Go through the lines below and count those that contain "error"; the number is all that should be returned.
BEGIN
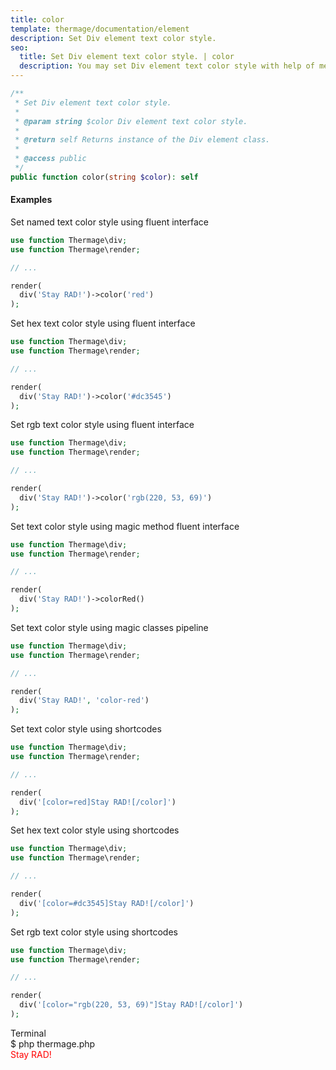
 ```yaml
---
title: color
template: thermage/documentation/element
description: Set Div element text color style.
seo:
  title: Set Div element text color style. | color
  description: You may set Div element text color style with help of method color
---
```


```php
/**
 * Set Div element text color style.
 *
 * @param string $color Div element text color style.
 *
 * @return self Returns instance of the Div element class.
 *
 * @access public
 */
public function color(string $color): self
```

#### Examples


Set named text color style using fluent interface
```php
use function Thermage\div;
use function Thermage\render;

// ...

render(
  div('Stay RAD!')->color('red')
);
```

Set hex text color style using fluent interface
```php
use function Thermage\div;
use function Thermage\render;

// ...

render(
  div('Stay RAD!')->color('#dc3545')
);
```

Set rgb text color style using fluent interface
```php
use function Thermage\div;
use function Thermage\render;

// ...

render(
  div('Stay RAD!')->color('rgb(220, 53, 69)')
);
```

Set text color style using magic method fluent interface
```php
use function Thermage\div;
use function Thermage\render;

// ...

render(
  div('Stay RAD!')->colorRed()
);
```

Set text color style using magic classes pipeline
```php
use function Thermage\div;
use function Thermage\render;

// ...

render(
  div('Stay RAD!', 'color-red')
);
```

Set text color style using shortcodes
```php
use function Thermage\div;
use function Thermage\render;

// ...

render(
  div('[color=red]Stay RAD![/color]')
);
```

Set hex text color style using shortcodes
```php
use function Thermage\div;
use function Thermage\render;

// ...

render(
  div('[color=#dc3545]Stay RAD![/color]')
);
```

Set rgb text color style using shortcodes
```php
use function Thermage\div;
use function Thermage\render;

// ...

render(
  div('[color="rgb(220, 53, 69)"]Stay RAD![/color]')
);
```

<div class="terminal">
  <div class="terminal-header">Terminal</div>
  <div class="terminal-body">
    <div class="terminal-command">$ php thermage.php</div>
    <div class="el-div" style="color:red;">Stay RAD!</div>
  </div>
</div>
END
BEGIN
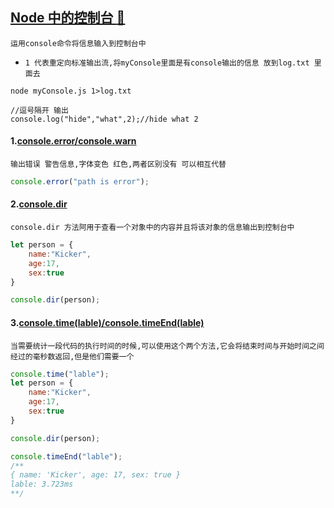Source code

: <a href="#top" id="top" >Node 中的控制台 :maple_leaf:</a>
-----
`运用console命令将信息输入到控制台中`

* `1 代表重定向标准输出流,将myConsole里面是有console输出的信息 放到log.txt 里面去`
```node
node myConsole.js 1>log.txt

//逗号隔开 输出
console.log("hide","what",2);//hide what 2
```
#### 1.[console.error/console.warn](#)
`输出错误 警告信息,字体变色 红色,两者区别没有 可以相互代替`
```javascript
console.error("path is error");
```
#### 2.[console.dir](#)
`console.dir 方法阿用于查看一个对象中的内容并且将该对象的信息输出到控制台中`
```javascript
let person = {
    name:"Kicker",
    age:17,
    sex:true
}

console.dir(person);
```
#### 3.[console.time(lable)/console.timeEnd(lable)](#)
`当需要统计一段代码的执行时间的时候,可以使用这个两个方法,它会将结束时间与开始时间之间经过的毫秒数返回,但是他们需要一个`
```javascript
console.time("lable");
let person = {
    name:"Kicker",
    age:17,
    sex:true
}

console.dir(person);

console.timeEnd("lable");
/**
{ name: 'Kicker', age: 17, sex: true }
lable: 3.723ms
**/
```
END
■ **SOLUTION TO THE EXERCISE**
2